Only the line containing "17. Want u zegt: Ik" and the lines after it, through the end of the data below, are to be returned, each exactly as it stands.

> [Source material]
= = = =
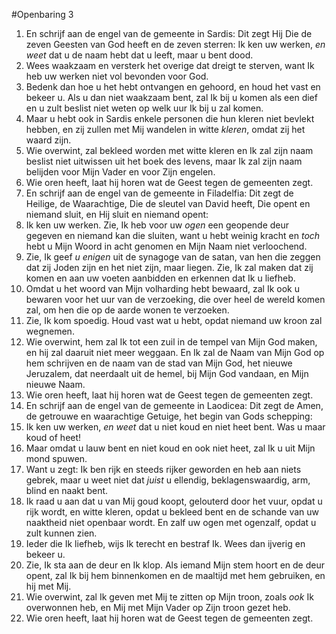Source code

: #Openbaring 3
1. En schrijf aan de engel van de gemeente in Sardis: Dit zegt Hij Die de zeven Geesten van God heeft en de zeven sterren: Ik ken uw werken, *en weet* dat u de naam hebt dat u leeft, maar u bent dood.
2. Wees waakzaam en versterk het overige dat dreigt te sterven, want Ik heb uw werken niet vol bevonden voor God.
3. Bedenk dan hoe u het hebt ontvangen en gehoord, en houd het vast en bekeer u. Als u dan niet waakzaam bent, zal Ik bij u komen als een dief en u zult beslist niet weten op welk uur Ik bij u zal komen.
4. Maar u hebt ook in Sardis enkele personen die hun kleren niet bevlekt hebben, en zij zullen met Mij wandelen in witte *kleren*, omdat zij het waard zijn.
5. Wie overwint, zal bekleed worden met witte kleren en Ik zal zijn naam beslist niet uitwissen uit het boek des levens, maar Ik zal zijn naam belijden voor Mijn Vader en voor Zijn engelen.
6. Wie oren heeft, laat hij horen wat de Geest tegen de gemeenten zegt.
7. En schrijf aan de engel van de gemeente in Filadelfia: Dit zegt de Heilige, de Waarachtige, Die de sleutel van David heeft, Die opent en niemand sluit, en Hij sluit en niemand opent:
8. Ik ken uw werken. Zie, Ik heb voor uw *ogen* een geopende deur gegeven en niemand kan die sluiten, want u hebt weinig kracht en *toch* hebt u Mijn Woord in acht genomen en Mijn Naam niet verloochend.
9. Zie, Ik geef *u enigen* uit de synagoge van de satan, van hen die zeggen dat zij Joden zijn en het niet zijn, maar liegen. Zie, Ik zal maken dat zij komen en aan uw voeten aanbidden en erkennen dat Ik u liefheb.
10. Omdat u het woord van Mijn volharding hebt bewaard, zal Ik ook u bewaren voor het uur van de verzoeking, die over heel de wereld komen zal, om hen die op de aarde wonen te verzoeken.
11. Zie, Ik kom spoedig. Houd vast wat u hebt, opdat niemand uw kroon zal wegnemen.
12. Wie overwint, hem zal Ik tot een zuil in de tempel van Mijn God maken, en hij zal daaruit niet meer weggaan. En Ik zal de Naam van Mijn God op hem schrijven en de naam van de stad van Mijn God, het nieuwe Jeruzalem, dat neerdaalt uit de hemel, bij Mijn God vandaan, en Mijn nieuwe Naam.
13. Wie oren heeft, laat hij horen wat de Geest tegen de gemeenten zegt.
14. En schrijf aan de engel van de gemeente in Laodicea: Dit zegt de Amen, de getrouwe en waarachtige Getuige, het begin van Gods schepping:
15. Ik ken uw werken, *en weet* dat u niet koud en niet heet bent. Was u maar koud of heet!
16. Maar omdat u lauw bent en niet koud en ook niet heet, zal Ik u uit Mijn mond spuwen.
17. Want u zegt: Ik ben rijk en steeds rijker geworden en heb aan niets gebrek, maar u weet niet dat *juist* u ellendig, beklagenswaardig, arm, blind en naakt bent.
18. Ik raad u aan dat u van Mij goud koopt, gelouterd door het vuur, opdat u rijk wordt, en witte kleren, opdat u bekleed bent en de schande van uw naaktheid niet openbaar wordt. En zalf uw ogen met ogenzalf, opdat u zult kunnen zien.
19. Ieder die Ik liefheb, wijs Ik terecht en bestraf Ik. Wees dan ijverig en bekeer u.
20. Zie, Ik sta aan de deur en Ik klop. Als iemand Mijn stem hoort en de deur opent, zal Ik bij hem binnenkomen en de maaltijd met hem gebruiken, en hij met Mij.
21. Wie overwint, zal Ik geven met Mij te zitten op Mijn troon, zoals *ook* Ik overwonnen heb, en Mij met Mijn Vader op Zijn troon gezet heb.
22. Wie oren heeft, laat hij horen wat de Geest tegen de gemeenten zegt.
= = = =
> [Task solution]
17. Want u zegt: Ik ben rijk en steeds rijker geworden en heb aan niets gebrek, maar u weet niet dat *juist* u ellendig, beklagenswaardig, arm, blind en naakt bent.
18. Ik raad u aan dat u van Mij goud koopt, gelouterd door het vuur, opdat u rijk wordt, en witte kleren, opdat u bekleed bent en de schande van uw naaktheid niet openbaar wordt. En zalf uw ogen met ogenzalf, opdat u zult kunnen zien.
19. Ieder die Ik liefheb, wijs Ik terecht en bestraf Ik. Wees dan ijverig en bekeer u.
20. Zie, Ik sta aan de deur en Ik klop. Als iemand Mijn stem hoort en de deur opent, zal Ik bij hem binnenkomen en de maaltijd met hem gebruiken, en hij met Mij.
21. Wie overwint, zal Ik geven met Mij te zitten op Mijn troon, zoals *ook* Ik overwonnen heb, en Mij met Mijn Vader op Zijn troon gezet heb.
22. Wie oren heeft, laat hij horen wat de Geest tegen de gemeenten zegt.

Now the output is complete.